→ TASK GOAL: Lines below that hold the word "표현한다" must be copied in full.

→ AVAILABLE DATA:
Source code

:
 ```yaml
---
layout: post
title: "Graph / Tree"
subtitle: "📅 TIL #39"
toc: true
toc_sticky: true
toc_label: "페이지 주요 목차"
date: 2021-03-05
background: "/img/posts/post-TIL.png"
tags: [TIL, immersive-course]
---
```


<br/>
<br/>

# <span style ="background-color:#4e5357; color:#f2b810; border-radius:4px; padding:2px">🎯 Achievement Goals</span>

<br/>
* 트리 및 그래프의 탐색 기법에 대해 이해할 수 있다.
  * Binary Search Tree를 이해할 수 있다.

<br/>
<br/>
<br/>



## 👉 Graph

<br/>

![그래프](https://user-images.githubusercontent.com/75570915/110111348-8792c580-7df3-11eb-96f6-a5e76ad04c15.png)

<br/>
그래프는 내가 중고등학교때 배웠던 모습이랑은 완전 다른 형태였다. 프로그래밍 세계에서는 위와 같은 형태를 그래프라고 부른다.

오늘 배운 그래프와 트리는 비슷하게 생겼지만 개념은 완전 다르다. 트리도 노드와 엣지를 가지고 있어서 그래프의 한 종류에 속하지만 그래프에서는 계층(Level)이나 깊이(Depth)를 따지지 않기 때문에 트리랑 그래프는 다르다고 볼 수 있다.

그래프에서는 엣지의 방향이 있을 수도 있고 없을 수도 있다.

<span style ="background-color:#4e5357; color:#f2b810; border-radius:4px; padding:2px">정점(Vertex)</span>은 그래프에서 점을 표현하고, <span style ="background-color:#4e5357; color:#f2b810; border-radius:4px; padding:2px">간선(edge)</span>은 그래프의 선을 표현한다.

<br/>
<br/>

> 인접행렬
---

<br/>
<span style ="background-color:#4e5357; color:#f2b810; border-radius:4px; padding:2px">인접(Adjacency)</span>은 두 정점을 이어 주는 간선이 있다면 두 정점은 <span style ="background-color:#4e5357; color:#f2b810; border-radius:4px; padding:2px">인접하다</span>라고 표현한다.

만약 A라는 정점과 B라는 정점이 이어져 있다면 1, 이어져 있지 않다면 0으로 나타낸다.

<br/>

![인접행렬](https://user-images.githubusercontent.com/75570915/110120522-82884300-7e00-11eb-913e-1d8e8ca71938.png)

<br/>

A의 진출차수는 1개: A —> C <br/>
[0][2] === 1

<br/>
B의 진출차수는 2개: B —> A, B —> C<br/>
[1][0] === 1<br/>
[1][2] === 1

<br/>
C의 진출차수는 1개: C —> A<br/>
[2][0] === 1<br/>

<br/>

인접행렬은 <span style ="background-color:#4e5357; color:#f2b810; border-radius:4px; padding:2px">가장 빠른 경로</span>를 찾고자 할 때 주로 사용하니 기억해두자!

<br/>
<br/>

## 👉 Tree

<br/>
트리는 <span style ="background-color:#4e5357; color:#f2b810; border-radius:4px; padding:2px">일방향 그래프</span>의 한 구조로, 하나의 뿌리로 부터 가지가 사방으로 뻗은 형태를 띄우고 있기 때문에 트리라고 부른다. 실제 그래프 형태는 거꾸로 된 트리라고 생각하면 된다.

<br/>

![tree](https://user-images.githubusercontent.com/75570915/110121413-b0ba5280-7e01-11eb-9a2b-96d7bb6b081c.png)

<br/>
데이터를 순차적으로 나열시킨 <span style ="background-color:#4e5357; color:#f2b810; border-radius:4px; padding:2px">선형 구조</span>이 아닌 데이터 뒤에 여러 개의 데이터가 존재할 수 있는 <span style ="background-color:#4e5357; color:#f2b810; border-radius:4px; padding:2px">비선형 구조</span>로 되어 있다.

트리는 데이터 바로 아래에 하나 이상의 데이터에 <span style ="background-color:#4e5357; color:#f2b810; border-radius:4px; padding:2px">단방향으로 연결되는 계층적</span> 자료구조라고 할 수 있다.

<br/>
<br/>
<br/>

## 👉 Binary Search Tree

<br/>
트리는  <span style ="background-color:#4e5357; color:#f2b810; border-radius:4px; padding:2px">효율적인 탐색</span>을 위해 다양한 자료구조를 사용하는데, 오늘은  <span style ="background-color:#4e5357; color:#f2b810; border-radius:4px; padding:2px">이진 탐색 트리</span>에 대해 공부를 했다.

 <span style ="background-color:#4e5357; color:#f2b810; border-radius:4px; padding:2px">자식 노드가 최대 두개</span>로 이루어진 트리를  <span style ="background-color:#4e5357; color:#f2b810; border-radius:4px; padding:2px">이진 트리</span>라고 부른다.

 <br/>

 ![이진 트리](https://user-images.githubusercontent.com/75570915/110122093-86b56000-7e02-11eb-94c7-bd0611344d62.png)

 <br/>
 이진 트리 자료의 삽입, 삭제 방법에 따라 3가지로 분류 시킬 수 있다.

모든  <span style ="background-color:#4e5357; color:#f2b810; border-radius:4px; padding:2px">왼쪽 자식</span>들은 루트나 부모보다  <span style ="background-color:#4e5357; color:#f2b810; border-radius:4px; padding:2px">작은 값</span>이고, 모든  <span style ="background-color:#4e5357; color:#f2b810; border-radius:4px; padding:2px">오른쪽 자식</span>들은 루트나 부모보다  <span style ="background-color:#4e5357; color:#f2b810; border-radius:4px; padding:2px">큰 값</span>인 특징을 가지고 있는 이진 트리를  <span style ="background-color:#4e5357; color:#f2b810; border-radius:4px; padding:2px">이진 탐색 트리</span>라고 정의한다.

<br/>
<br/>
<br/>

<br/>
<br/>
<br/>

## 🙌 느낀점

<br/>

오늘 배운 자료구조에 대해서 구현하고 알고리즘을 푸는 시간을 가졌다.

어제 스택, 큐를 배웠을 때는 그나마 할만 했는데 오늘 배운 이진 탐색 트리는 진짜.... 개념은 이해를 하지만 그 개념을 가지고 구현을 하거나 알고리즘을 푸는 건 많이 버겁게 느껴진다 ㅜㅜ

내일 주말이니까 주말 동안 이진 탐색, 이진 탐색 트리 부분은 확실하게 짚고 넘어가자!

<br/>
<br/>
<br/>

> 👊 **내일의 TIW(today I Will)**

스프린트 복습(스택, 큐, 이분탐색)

→ EXERCISE OUTPUT:
<span style ="background-color:#4e5357; color:#f2b810; border-radius:4px; padding:2px">정점(Vertex)</span>은 그래프에서 점을 표현하고, <span style ="background-color:#4e5357; color:#f2b810; border-radius:4px; padding:2px">간선(edge)</span>은 그래프의 선을 표현한다.
<span style ="background-color:#4e5357; color:#f2b810; border-radius:4px; padding:2px">인접(Adjacency)</span>은 두 정점을 이어 주는 간선이 있다면 두 정점은 <span style ="background-color:#4e5357; color:#f2b810; border-radius:4px; padding:2px">인접하다</span>라고 표현한다.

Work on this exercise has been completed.